RECORD SET Start Marker
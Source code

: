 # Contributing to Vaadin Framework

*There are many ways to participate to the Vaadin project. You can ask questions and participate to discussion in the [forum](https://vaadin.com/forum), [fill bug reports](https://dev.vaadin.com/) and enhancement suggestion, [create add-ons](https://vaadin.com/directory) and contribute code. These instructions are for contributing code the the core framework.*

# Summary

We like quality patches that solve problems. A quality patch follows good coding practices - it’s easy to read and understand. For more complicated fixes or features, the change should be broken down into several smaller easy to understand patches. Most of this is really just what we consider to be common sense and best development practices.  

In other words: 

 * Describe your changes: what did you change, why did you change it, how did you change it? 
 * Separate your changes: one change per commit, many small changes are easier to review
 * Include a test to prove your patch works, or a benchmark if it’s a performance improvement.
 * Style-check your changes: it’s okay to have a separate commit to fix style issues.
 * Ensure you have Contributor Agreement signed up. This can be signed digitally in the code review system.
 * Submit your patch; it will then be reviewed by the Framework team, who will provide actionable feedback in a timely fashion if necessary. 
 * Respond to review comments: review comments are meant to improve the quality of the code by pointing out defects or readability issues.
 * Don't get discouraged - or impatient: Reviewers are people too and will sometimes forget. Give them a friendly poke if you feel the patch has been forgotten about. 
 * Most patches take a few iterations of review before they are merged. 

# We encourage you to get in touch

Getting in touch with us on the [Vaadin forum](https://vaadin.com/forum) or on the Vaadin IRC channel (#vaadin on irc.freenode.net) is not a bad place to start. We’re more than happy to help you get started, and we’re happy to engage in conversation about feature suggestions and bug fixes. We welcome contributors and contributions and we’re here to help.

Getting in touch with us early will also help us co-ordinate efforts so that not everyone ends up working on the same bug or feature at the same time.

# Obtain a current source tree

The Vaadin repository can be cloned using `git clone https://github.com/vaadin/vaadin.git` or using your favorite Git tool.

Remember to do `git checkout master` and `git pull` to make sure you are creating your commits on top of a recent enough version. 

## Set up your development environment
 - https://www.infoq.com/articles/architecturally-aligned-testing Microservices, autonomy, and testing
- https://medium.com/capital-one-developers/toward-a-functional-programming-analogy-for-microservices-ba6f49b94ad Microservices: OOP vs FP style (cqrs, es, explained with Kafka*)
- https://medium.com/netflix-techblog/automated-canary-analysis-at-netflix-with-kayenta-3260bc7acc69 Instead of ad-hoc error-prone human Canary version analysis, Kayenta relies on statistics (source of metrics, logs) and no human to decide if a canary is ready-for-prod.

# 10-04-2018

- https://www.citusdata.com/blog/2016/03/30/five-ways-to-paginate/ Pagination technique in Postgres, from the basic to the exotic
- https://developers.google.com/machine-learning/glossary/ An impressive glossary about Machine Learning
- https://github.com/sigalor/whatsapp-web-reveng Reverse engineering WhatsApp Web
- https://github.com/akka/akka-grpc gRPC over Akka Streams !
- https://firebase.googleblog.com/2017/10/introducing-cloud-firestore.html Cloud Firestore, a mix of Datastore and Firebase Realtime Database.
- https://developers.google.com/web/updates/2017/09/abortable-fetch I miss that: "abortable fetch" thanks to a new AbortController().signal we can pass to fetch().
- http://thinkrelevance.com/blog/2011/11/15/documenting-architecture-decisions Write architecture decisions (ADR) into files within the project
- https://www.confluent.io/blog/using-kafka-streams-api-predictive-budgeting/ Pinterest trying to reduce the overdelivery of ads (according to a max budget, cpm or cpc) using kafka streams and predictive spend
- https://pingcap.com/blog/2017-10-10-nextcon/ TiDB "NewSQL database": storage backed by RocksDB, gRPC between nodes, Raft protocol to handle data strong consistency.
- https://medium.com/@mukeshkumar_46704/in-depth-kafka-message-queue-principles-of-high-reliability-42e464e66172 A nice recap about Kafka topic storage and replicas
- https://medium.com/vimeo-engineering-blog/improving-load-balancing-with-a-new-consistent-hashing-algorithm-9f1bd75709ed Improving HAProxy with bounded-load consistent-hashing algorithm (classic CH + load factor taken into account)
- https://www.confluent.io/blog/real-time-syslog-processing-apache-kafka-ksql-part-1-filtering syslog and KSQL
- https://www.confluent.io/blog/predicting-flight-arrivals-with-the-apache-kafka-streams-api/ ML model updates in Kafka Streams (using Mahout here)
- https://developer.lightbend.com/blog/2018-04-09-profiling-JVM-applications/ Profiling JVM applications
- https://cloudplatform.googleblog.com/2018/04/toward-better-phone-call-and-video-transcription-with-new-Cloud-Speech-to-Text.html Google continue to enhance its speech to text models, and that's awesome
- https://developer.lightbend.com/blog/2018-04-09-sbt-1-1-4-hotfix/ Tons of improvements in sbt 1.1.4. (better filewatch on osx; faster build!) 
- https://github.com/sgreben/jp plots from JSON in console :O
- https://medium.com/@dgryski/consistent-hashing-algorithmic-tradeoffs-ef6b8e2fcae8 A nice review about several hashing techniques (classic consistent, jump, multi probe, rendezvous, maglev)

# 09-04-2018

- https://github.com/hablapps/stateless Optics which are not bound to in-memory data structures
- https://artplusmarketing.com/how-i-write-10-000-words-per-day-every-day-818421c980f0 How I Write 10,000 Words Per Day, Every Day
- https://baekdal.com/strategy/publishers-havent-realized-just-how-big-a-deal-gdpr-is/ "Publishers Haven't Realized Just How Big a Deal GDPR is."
RECORD SET End Marker
◆ REQUIREMENT
Write only the number of lines above that contain "gRPC".

◆ EXERCISE SOLUTION
2